Mitzi and Sammy divorced in 1974. Mitzi got the Comedy Store in the divorce and found herself working her dream of becoming an artist by putting together line-ups of comedians every night. Mitzi scheduled the shows, sold the tickets, cleaned the toilets, and gave encouragement to the talented and blunt direction to the rest. Mitzi kept a plaque on her desk which read, “It Is a Sin to Encourage Mediocre Talent.” Mitzi judged every comedian who auditioned for her on charisma alone. If they had charisma, she’d give them the stage time to create an act. She developed her own comics, through what she called a “graduated process of development.” She’d select a promising comic on Open Mike night to be a “regular.” The most coveted status among young comics then and now is to be a Comedy Store regular. Mitzi would send the comic to start performing at the Westwood Store, then months later up to the Sunset Store Original Room, then to La Jolla, then to the Comedy Store Main Room, and eventually to the Las Vegas Comedy Store at the Dunes Hotel. Mitzi would busy herself during the day talking to agents, managers and TV execs about her hot young comics and recruiting the industry to drop by and see the talent she’d assembled. It all worked like a charm, a product which Mitzi possessed in abundance.
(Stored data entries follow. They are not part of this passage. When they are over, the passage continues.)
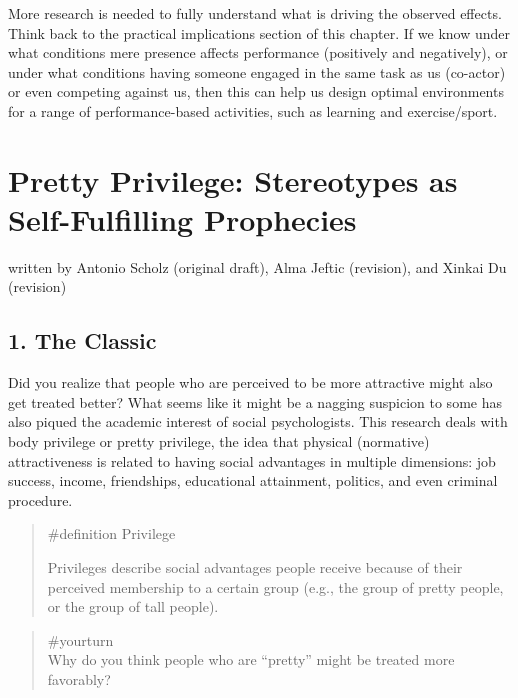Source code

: \documentclass[
  letterpaper,
]{book}
\begin{document}
More research is needed to fully understand what is driving the observed
effects. Think back to the practical implications section of this
chapter. If we know under what conditions mere presence affects
performance (positively and negatively), or under what conditions having
someone engaged in the same task as us (co-actor) or even competing
against us, then this can help us design optimal environments for a
range of performance-based activities, such as learning and
exercise/sport.


\chapter{\texorpdfstring{{Pretty Privilege: Stereotypes as
Self-Fulfilling
Prophecies}}{Pretty Privilege: Stereotypes as Self-Fulfilling Prophecies}}\label{pretty-privilege-stereotypes-as-self-fulfilling-prophecies}

{written by Antonio Scholz (original draft), Alma Jeftic (revision), and
Xinkai Du (revision)}

\section{1. The Classic}\label{the-classic-10}

Did you realize that people who are perceived to be more attractive
might also get treated better? What seems like it might be a nagging
suspicion to some has also piqued the academic interest of social
psychologists. This research deals with body privilege or pretty
privilege, the idea that physical (normative) attractiveness is related
to having social advantages in multiple dimensions: job success, income,
friendships, educational attainment, politics, and even criminal
procedure.

\begin{quote}
\label{def-privilege}{\#definition} Privilege

Privileges describe social advantages people receive because of their
perceived membership to a certain group (e.g., the group of pretty
people, or the group of tall people).
\end{quote}

\begin{quote}
{\#yourturn}\\
Why do you think people who are ``pretty'' might be treated more
favorably?
\end{quote}
\end{document}
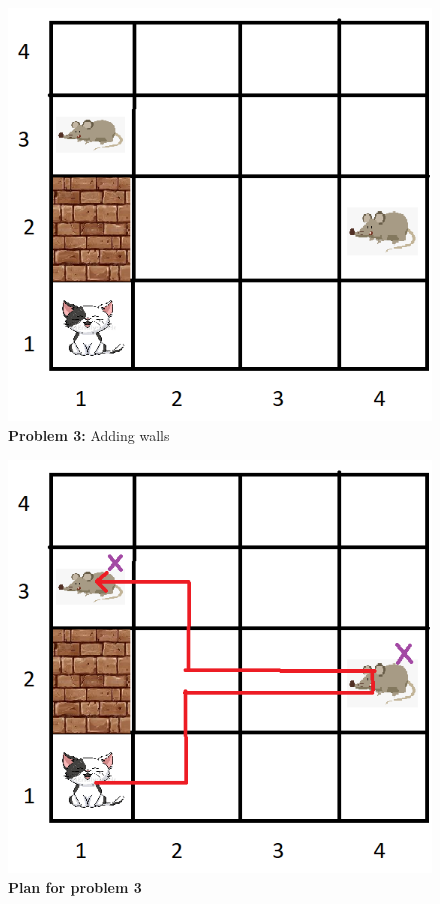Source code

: \begin{multicols}{2}

\begin{figure}[H]
    \centering
    \includegraphics[width=\linewidth]{fig/A3/cat_03.png}
    \caption{\textbf{Problem 3:} Adding walls}
    \label{fig:cat_03}
\end{figure}

\columnbreak

\begin{figure}[H]
    \centering
    \includegraphics[width=\linewidth]{fig/A3/cat_03_sol.png}
    \caption{\textbf{Plan for problem 3}}
    \label{fig:cat_03_sol}
\end{figure}

\end{multicols}

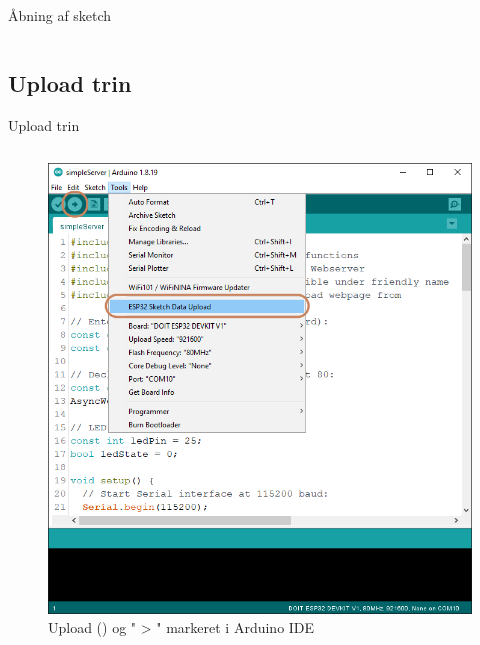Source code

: \documentclass[aspectratio=169]{beamer}
\begin{document}
\begin{frame}{Åbning af sketch}
\begin{columns}
\end{columns}
\end{frame}

\subsection{Upload trin}
\begin{frame}{Upload trin}
\begin{columns}

	\begin{column}{0.5\textwidth}
		\begin{figure}
  			\includegraphics[height=0.6\textheight,keepaspectratio=true]{assets/pictures/ESP32-sketchdata-and-upload-marked.png}
  			\caption{Upload () og " > " markeret i Arduino IDE}
  			\label{fig:ESP32-sketchdata-and-upload-marked}
		\end{figure}
	\end{column}


\end{columns}
\end{frame}
\end{document}
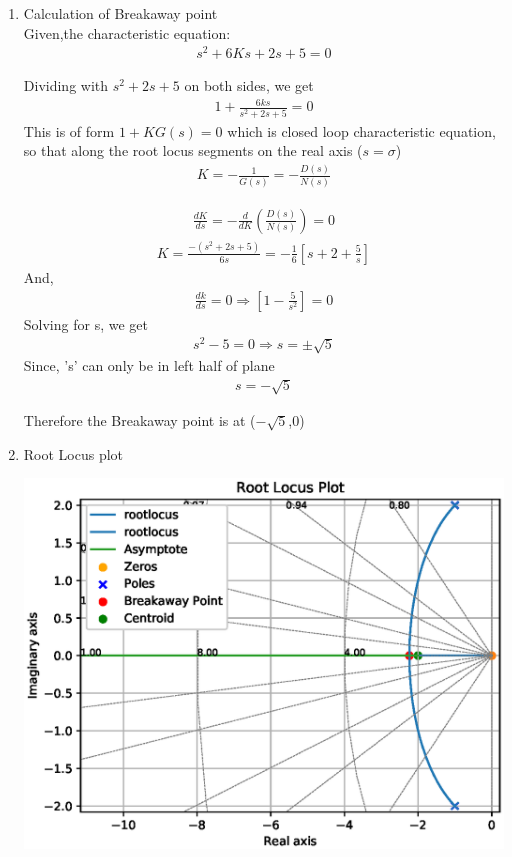 \begin{enumerate}[label=\thesection.\arabic*.,ref=\thesection.\theenumi]
\item Calculation of Breakaway point \\

Given,the characteristic equation:
    \begin{align}
        s^2 + 6Ks + 2s + 5 = 0    
    \end{align}
    
    Dividing with $s^2 + 2s + 5$ on both sides, we get
    \begin{align}
        1+\frac{6 k s}{s^{2}+2 s+5}=0    
    \end{align}
    This is of form $1+KG(s)=0$ which is closed loop characteristic equation, so that along the root locus
    segments on the real axis ($s = \sigma$)
    \begin{align}
        K=-\frac{1}{G(s)}=-\frac{D(s)}{N(s)}    
    \end{align}

    \begin{align}
        \frac{d K}{d s}=-\frac{d}{d K}\left(\frac{D(s)}{N(s)}\right)=0    
    \end{align}
    \begin{align}
        K=\frac{-\left(s^{2}+2 s+5\right)}{6 s}=-\frac{1}{6}\left[s+2+\frac{5}{s}\right]    
    \end{align}
    And,
    \begin{align}
        \frac{d k}{d s}=0 \Rightarrow\left[1-\frac{5}{s^{2}}\right]=0 
    \end{align}
    Solving for s, we get
    \begin{align}
        s^{2}-5=0 \Rightarrow s=\pm \sqrt{5}    
    \end{align}
    Since, 's' can only be in left half of plane
    \begin{align}
        \boxed{s=-\sqrt{5}}    
    \end{align}
    
    Therefore the Breakaway point is at ($-\sqrt{5}$,0)

    
\item Root Locus plot

	\includegraphics[width=\columnwidth]{./figs/ee18btech11046.eps}


\end{enumerate}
Mitzi threw her heart, soul, ingenuity and creative force into developing comedy stars for the world to enjoy. Mitzi convinced David Letterman in 1974 not to quit and go home to Indianapolis, she gave Richard Pryor his own shows every night to cut his albums, she’d schedule Jay Leno three shows a night if his bike could get around town fast enough. A couple of years later, when Robin, Michael Keaton, Arsenio, Howie Mandel, Garry Shandling, and Saget and came along, Mitzi sent everyone to the Westwood Store to develop, and Mitzi came over once a week to monitor their progress, encourage their dreams, and put the fear of God in them if they were slacking off.
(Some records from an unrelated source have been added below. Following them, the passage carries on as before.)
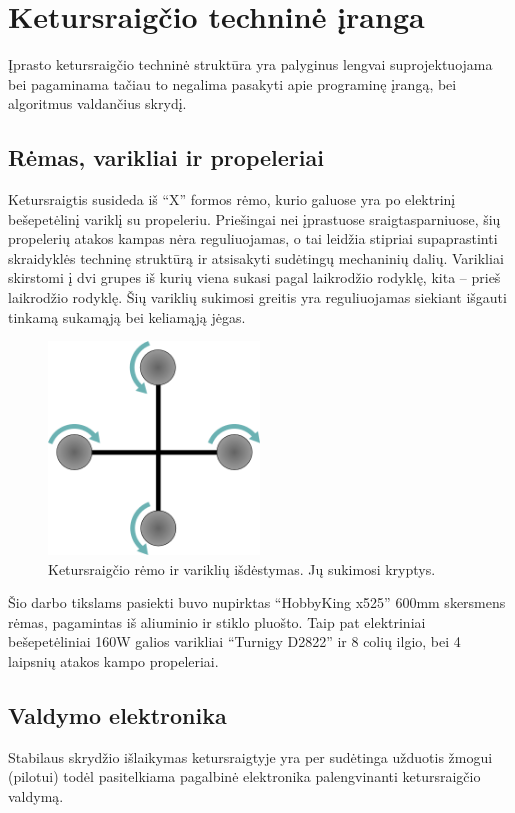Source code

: \documentclass[12pt, a4paper, lithuanian, final]{article}
\begin{document}
\section{Ketursraigčio techninė įranga}
Įprasto ketursraigčio techninė struktūra yra palyginus lengvai suprojektuojama bei pagaminama tačiau to negalima pasakyti apie programinę įrangą, bei algoritmus valdančius skrydį.



\subsection{Rėmas, varikliai ir propeleriai}
Ketursraigtis susideda iš "`X"' formos rėmo, kurio galuose yra po elektrinį bešepetėlinį variklį su propeleriu.
Priešingai nei įprastuose sraigtasparniuose, šių propelerių atakos kampas nėra reguliuojamas, o tai leidžia stipriai supaprastinti skraidyklės techninę struktūrą ir atsisakyti sudėtingų mechaninių dalių.
Varikliai skirstomi į dvi grupes iš kurių viena sukasi pagal laikrodžio rodyklę, kita -- prieš laikrodžio rodyklę.
Šių variklių sukimosi greitis yra reguliuojamas siekiant išgauti tinkamą sukamąją bei keliamąją jėgas.

\begin{figure}[H]
\begin{center}
\includegraphics[width=0.5\textwidth]{img/rotor-direction.png}
\caption{Ketursraigčio rėmo ir variklių išdėstymas. Jų sukimosi kryptys.}
\end{center}
\end{figure}

Šio darbo tikslams pasiekti buvo nupirktas "`HobbyKing x525"' 600mm skersmens rėmas, pagamintas iš aliuminio ir stiklo pluošto.
Taip pat elektriniai bešepetėliniai 160W galios varikliai "`Turnigy D2822"' ir 8 colių ilgio, bei 4 laipsnių atakos kampo propeleriai.


\subsection{Valdymo elektronika}
Stabilaus skrydžio išlaikymas ketursraigtyje yra per sudėtinga užduotis žmogui (pilotui) todėl pasitelkiama pagalbinė elektronika palengvinanti ketursraigčio valdymą.
\end{document}
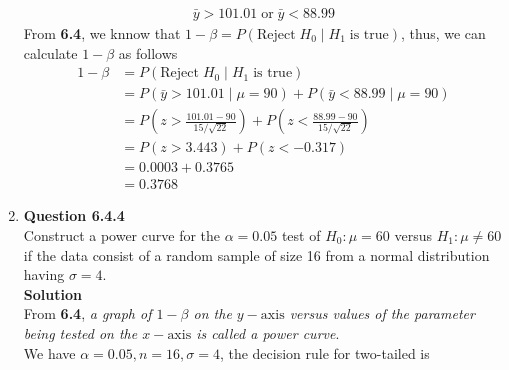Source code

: \documentclass{uofa-eng-assignment}
\begin{document}
\begin{enumerate}
\begin{align*}
            \bar{y} > 101.01\;\text{or}\;\bar{y} < 88.99
        \end{align*}
        From \textbf{6.4}, we knnow that $1 - \beta = P(\text{Reject}\;H_0\;|\;H_1\;\text{is true})$, thus, we can
        calculate $1 - \beta$ as follows
        \begin{align*}
            1 - \beta & = P(\text{Reject}\;H_0\;|\;H_1\;\text{is true})                                       \\
                      & = P(\bar{y} > 101.01\;|\;\mu = 90) + P(\bar{y} < 88.99\;|\;\mu = 90)                  \\
                      & = P(z > \frac{101.01 - 90}{15 / \sqrt{22}}) + P(z <\frac{88.99 - 90}{15 / \sqrt{22}}) \\
                      & = P(z > 3.443) +  P(z < -0.317)                                                       \\
                      & = 0.0003 + 0.3765                                                                     \\
                      & = \boldsymbol{0.3768}
        \end{align*}
    \item[]
        \textbf{Question 6.4.4} \\
        Construct a power curve for the $\alpha = 0.05$ test of $H_0\!:\mu = 60$ versus $H_1\!:\mu \neq 60$
        if the data consist of a random sample of size 16 from a normal distribution having $\sigma = 4$. \\
        \newpage
        \textbf{Solution} \\
        From \textbf{6.4}, \textit{a graph of $1 - \beta$ on the $y\!-\!\text{axis}$
            versus values of the parameter being tested on the $x\!-\!\text{axis}$ is called a power curve}. \\
        We have $\alpha = 0.05, n = 16, \sigma = 4$, the decision rule for two-tailed is
        \begin{align*}

\end{align*}
\end{enumerate}
\end{document}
For thirty-five years, Mitzi gave the Comedy Store everything she had, from second chances to wayward comics, to second and third mortgages to keep the operation running through the slow 1990s. The Hollywood press followed her closely, as the Comedy Store grew under her direction from a 99-seat sublet on Sunset Boulevard, to the three-showroom palace it is today. She expanded to Westwood, Pacific Beach, to La Jolla, Honolulu, Universal City, Las Vegas, and even to network television. Along with specials on ABC and NBC, not to mention her star-studded anniversary shows on HBO, Mitzi opened her Main Room to countless Comedy Specials, and big band performances from Buddy Rich and Count Basie, when the club rocked like it once did in its old days when it was Ciro’s.
Mitzi’s health began to decline in the late 1990s, followed by further decline as the next decade progressed, but not before she picked and encouraged and developed the next generation of superstars now packing them in every night; Bill Burr, Marc Maron, Joe Rogan, Rick Ingraham, John Caparullo, Sean Pelofsky, and Iliza Schlesinger. For over forty years, the real star of the show has been Mitzi Shore’s character: it developed as she grew up in the only Jewish family in Green Bay, when she threw away an art degree to marry a comedian after she found her true love in laughter, when she insisted on ownership of the Store in the divorce, when she endured an emotion-shattering comedian’s strike in 1979, when she helped comic after comic put their lives back together after alcohol and drug abuse, as she backed the dreams of her children through thick and thin, as she faced her own illnesses with a determination to continue writing the Comedy Store legacy with her line-up sheets every night, until her hands shook too badly to write them, so she would dictate them, but only if her assistant could duplicate her handwriting! This was Mitzi’s show and it had to look like Mitzi’s show. As long as the Comedy Store survives and thrives, it will always be Mitzi’s show.